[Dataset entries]
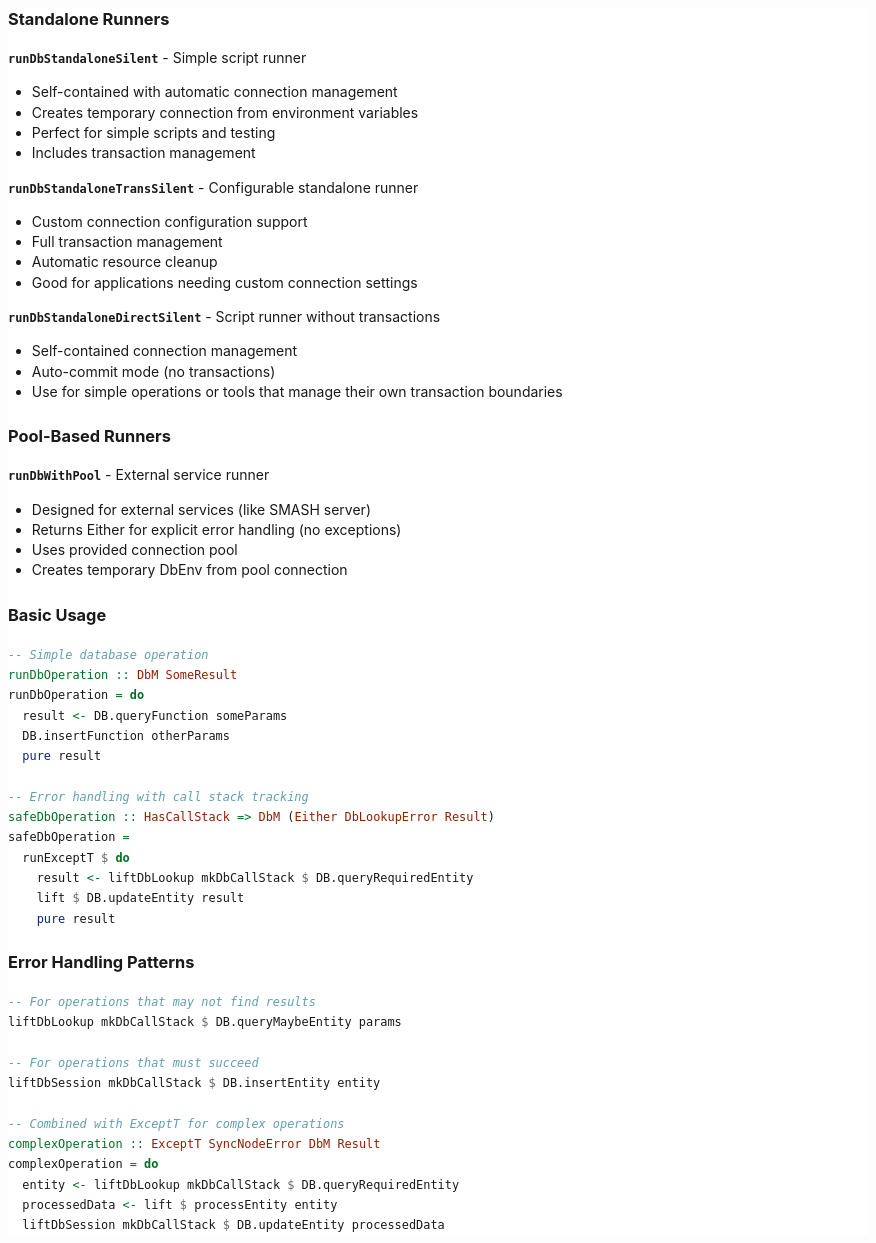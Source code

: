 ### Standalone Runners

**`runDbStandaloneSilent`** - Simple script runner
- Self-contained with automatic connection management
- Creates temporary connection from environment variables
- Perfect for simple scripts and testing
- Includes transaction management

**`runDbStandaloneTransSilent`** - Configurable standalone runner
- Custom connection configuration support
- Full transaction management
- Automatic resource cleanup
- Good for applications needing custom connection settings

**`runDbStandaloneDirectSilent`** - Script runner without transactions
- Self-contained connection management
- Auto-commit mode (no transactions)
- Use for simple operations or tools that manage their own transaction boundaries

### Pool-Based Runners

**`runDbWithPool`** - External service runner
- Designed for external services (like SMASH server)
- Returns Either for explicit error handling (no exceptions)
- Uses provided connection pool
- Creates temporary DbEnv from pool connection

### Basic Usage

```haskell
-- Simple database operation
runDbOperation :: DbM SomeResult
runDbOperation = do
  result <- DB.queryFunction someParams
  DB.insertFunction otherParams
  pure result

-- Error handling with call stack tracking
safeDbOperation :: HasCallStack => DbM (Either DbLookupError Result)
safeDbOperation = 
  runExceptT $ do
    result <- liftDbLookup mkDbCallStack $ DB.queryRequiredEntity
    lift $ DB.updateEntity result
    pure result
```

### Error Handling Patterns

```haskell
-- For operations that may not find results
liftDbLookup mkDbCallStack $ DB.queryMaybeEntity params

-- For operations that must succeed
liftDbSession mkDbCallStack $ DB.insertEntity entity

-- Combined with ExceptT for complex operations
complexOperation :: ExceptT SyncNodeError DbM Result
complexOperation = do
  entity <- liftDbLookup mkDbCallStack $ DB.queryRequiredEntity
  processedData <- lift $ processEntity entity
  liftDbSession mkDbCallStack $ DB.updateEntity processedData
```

● YOUR TASK
Counting every line of the entries that holds the word "processedData", report the total and no other text.

● PROBLEM SOLUTION
2